▸ Your assignment: Please copy each line of the listing below in which the word "What" appears.

▸ Data supplied:
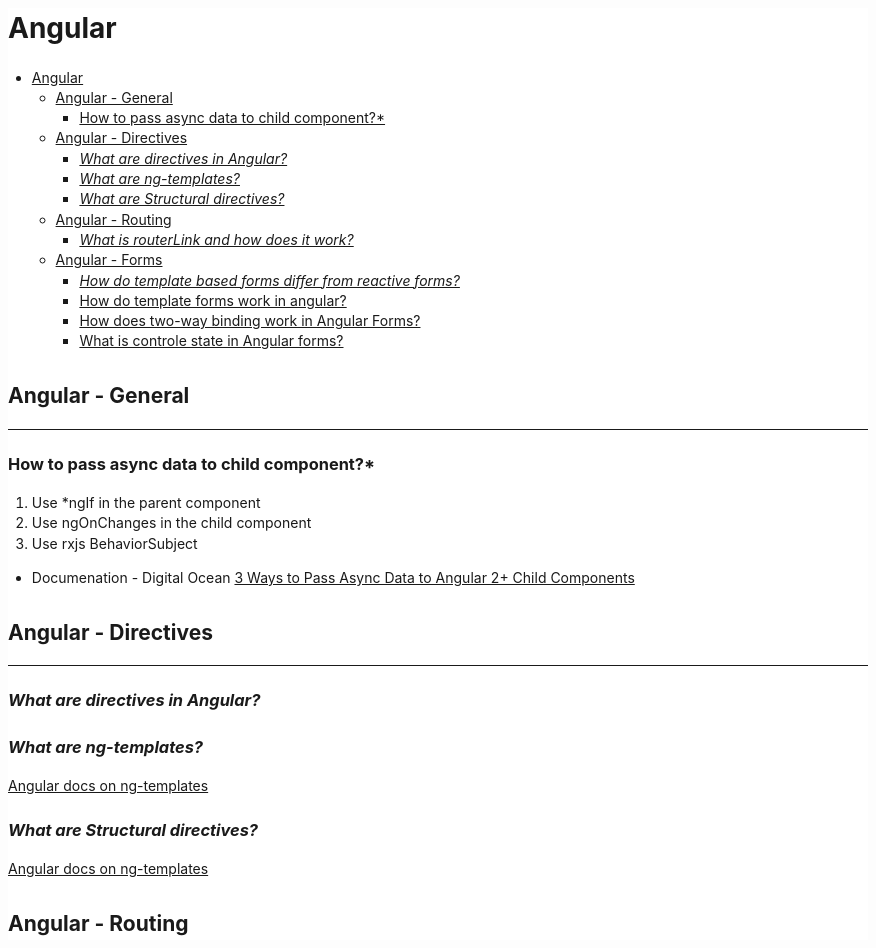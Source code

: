 
# Angular

- [Angular](#angular)
  - [Angular - General](#angular---general)
    - [How to pass async data to child component?\*](#how-to-pass-async-data-to-child-component)
  - [Angular - Directives](#angular---directives)
    - [*What are directives in Angular?*](#what-are-directives-in-angular)
    - [*What are ng-templates?*](#what-are-ng-templates)
    - [*What are Structural directives?*](#what-are-structural-directives)
  - [Angular - Routing](#angular---routing)
    - [*What is routerLink and how does it work?*](#what-is-routerlink-and-how-does-it-work)
  - [Angular - Forms](#angular---forms)
    - [*How do template based forms differ from reactive forms?*](#how-do-template-based-forms-differ-from-reactive-forms)
    - [How do template forms work in angular?](#how-do-template-forms-work-in-angular)
    - [How does two-way binding work in Angular Forms?](#how-does-two-way-binding-work-in-angular-forms)
    - [What is controle state in Angular forms?](#what-is-controle-state-in-angular-forms)

## Angular - General

---

### How to pass async data to child component?*  

1. Use *ngIf in the parent component  
2. Use ngOnChanges in the child component  
3. Use rxjs BehaviorSubject

- Documenation - Digital Ocean [3 Ways to Pass Async Data to Angular 2+ Child Components](https://www.digitalocean.com/community/tutorials/3-ways-to-pass-async-data-to-angular-2-child-components#solution-2-use-ngonchanges)

## Angular - Directives

---

### *What are directives in Angular?*  

### *What are ng-templates?*

[Angular docs on ng-templates](https://angular.io/api/core/ng-template)

### *What are Structural directives?*

[Angular docs on ng-templates](https://angular.io/guide/structural-directives)

## Angular - Routing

▸ Output of the task:
    - [*What are directives in Angular?*](#what-are-directives-in-angular)
    - [*What are ng-templates?*](#what-are-ng-templates)
    - [*What are Structural directives?*](#what-are-structural-directives)
    - [*What is routerLink and how does it work?*](#what-is-routerlink-and-how-does-it-work)
    - [What is controle state in Angular forms?](#what-is-controle-state-in-angular-forms)
### *What are directives in Angular?*  
### *What are ng-templates?*
### *What are Structural directives?*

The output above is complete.